Source texts of formatted documents
- Opening Delimiter -

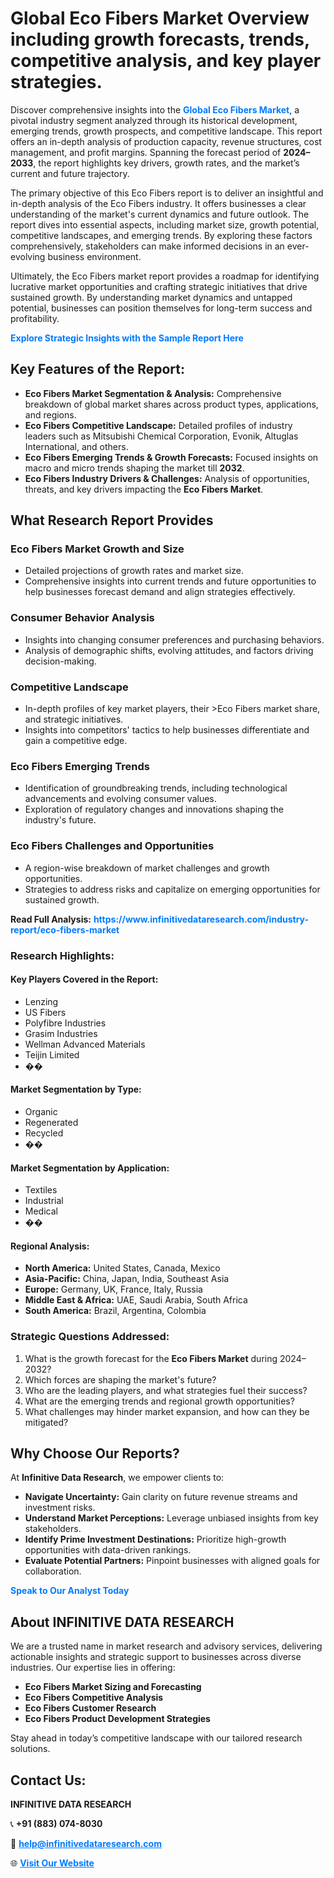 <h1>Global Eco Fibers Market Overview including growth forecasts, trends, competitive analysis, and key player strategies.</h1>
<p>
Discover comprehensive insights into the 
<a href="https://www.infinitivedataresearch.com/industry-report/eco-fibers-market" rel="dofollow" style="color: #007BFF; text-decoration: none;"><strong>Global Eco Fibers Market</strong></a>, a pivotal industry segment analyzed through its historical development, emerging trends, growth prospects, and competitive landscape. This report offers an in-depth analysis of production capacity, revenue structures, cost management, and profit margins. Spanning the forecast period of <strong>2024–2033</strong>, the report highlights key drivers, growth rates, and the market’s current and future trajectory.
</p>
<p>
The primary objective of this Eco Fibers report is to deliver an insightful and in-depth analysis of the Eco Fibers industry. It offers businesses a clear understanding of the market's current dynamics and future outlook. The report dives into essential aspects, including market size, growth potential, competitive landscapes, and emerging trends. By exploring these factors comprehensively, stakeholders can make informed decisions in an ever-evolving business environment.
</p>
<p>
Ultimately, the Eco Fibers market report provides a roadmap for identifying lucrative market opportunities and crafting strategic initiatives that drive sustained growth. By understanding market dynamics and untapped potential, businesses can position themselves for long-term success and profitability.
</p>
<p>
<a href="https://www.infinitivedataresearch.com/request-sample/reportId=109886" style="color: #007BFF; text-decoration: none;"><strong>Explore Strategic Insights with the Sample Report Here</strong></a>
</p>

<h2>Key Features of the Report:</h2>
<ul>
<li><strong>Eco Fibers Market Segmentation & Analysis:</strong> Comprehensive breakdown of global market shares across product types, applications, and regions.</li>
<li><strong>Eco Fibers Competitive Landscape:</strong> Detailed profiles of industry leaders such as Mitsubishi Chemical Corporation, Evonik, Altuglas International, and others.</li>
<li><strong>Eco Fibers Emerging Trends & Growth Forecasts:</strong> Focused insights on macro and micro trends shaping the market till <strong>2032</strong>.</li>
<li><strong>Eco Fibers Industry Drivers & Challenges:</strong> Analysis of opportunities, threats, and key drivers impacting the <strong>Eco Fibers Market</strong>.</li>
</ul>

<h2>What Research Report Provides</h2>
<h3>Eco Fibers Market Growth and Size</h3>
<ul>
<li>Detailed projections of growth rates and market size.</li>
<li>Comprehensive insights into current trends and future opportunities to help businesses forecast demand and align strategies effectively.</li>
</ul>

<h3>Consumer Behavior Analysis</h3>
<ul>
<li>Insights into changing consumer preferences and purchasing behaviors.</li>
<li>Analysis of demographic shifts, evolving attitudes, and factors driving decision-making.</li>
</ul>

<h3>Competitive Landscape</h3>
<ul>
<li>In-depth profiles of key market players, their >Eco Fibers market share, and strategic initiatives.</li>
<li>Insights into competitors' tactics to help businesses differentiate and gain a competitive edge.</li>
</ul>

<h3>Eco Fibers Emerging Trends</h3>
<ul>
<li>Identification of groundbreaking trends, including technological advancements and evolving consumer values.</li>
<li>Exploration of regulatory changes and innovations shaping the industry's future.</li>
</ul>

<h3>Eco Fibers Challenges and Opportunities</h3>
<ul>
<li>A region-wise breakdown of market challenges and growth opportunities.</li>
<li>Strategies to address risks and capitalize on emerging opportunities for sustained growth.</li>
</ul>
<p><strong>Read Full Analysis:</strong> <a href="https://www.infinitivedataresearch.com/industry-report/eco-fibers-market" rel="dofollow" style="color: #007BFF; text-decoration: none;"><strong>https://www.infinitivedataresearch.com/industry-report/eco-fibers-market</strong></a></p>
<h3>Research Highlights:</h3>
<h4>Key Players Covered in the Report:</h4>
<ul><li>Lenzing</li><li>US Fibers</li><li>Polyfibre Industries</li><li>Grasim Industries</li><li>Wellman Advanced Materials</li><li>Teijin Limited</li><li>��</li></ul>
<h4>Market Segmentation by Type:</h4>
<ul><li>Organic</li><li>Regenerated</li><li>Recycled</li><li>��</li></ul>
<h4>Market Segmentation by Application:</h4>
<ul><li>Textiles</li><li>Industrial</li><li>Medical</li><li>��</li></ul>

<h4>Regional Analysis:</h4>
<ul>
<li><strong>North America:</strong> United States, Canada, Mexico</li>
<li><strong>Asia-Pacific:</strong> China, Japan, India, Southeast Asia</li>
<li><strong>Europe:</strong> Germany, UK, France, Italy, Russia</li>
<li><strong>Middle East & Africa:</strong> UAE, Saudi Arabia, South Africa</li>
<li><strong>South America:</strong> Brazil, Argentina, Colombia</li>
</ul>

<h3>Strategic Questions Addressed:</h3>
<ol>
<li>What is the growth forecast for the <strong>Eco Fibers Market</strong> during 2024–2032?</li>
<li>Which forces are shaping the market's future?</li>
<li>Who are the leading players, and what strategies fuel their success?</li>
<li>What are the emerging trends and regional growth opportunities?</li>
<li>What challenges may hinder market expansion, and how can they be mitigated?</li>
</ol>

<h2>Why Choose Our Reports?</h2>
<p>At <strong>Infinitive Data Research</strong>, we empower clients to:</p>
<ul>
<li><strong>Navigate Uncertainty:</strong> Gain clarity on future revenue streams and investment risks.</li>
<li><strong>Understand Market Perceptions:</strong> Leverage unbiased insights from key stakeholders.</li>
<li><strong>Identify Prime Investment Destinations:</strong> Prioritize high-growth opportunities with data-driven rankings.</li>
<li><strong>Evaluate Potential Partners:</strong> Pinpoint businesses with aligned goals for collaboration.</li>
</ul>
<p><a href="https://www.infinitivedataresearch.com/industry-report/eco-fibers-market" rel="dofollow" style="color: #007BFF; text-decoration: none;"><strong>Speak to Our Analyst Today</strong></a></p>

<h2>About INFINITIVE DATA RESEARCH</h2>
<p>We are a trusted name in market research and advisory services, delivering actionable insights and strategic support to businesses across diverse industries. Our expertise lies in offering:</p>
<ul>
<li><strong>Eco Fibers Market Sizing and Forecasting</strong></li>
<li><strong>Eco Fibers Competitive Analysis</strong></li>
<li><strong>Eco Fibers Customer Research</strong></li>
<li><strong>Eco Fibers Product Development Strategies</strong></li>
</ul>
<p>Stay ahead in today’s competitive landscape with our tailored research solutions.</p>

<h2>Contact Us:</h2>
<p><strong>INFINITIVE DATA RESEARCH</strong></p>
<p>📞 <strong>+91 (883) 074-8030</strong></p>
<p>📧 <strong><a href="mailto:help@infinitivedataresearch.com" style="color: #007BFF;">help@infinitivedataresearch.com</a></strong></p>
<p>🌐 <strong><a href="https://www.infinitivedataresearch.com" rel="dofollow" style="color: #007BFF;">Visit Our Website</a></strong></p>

- Closing Delimiter -

• **Task item**: When a line among the entries above contains "revenue", copy it.

• **Result**:
<a href="https://www.infinitivedataresearch.com/industry-report/eco-fibers-market" rel="dofollow" style="color: #007BFF; text-decoration: none;"><strong>Global Eco Fibers Market</strong></a>, a pivotal industry segment analyzed through its historical development, emerging trends, growth prospects, and competitive landscape. This report offers an in-depth analysis of production capacity, revenue structures, cost management, and profit margins. Spanning the forecast period of <strong>2024–2033</strong>, the report highlights key drivers, growth rates, and the market’s current and future trajectory.
<li><strong>Navigate Uncertainty:</strong> Gain clarity on future revenue streams and investment risks.</li>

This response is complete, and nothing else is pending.